Dr Jones, As Your Accountant, It Is My Unfortunate Duty To Inform You That Many Of Your Receipts Fall Outside The Guidelines Of The Allowable Deductions For A Professor Of Archaeology.
Dr Jones,
Thank you for providing your financial receipts for your tax return for the 1936 calendar year. However, as your accountant, it is my unfortunate duty to inform you that many of your receipts fall outside the guidelines of the allowable deductions for a Professor of Archaeology.
To whit, the following items would almost certainly prove difficult to justify under the current tax laws were you to ever be audited:
Flights to Nepal and Egypt — while we appreciate the map with the dotted lines showing the flight routes taken to these nations, this is insufficient for a tax return. If you had a sanctioned dig in either of those two countries, could you please also provide for us registered copies of the relevant paperwork from the Chartered Institute for Archaeology and Antiquarian Studies, or local equivalent?
Whip tips — as we’ve informed you in previous years, the tax code continues to rule that whips and whip-related accoutrements are unnecessary accessories in the fulfilment of one’s duties as a tenured University professor. To be frank, this is unlikely to change in the near future.
Therapy sessions — on a personal level, we sympathise with your ongoing ophidiophobia and hope that your therapist can help you overcome this crippling fear. However, on a professional level, we fail to see how overcoming a fear of snakes is a necessary, and, hence, deductible, expense for fulfilling your duties as a lecturer.
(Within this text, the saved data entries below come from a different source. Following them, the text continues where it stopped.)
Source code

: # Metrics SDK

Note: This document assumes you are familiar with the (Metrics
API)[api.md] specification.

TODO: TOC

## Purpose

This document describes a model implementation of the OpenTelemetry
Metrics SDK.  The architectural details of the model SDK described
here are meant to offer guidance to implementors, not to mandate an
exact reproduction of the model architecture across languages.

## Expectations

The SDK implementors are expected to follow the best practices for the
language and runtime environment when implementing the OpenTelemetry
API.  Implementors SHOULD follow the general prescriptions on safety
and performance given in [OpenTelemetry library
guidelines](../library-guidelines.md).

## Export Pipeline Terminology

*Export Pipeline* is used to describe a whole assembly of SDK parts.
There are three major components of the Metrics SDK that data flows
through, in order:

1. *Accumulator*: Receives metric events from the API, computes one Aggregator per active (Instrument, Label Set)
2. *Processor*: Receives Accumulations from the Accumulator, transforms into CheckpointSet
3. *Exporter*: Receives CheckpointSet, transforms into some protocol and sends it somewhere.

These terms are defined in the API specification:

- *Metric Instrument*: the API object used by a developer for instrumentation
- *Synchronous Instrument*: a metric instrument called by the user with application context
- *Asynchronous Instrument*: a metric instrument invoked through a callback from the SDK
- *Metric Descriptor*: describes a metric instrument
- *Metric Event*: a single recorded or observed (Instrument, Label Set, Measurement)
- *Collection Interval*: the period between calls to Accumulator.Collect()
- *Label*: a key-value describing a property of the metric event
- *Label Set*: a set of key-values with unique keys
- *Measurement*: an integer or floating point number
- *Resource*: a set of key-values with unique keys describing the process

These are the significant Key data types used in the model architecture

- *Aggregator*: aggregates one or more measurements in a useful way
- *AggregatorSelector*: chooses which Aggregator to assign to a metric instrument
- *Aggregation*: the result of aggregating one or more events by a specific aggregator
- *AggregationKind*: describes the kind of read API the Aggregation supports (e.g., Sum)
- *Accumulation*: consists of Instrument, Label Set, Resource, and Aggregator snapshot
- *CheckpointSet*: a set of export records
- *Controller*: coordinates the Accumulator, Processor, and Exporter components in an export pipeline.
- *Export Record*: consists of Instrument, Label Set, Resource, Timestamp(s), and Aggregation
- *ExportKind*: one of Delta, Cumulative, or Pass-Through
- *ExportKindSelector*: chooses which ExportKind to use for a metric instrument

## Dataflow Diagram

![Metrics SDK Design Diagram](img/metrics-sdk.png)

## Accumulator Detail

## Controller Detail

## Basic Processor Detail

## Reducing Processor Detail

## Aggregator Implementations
Ark of the Covenant — under current tax laws, if we are to enter this as a capital loss, we need further details on the date you originally acquired this artefact and what it cost at that time (to be clear, we need the material cost, in either local currency or US dollars. The ‘spiritual cost of your immortal soul’, while no doubt important to you as an individual, has no value on a tax return). Furthermore, we need to confirm that the agency to which it was donated is a registered charity. Do you have any more information on this government body, other than ‘giant warehouse of boxes’?
I trust all this is in order and look forward to the provision of the requested information.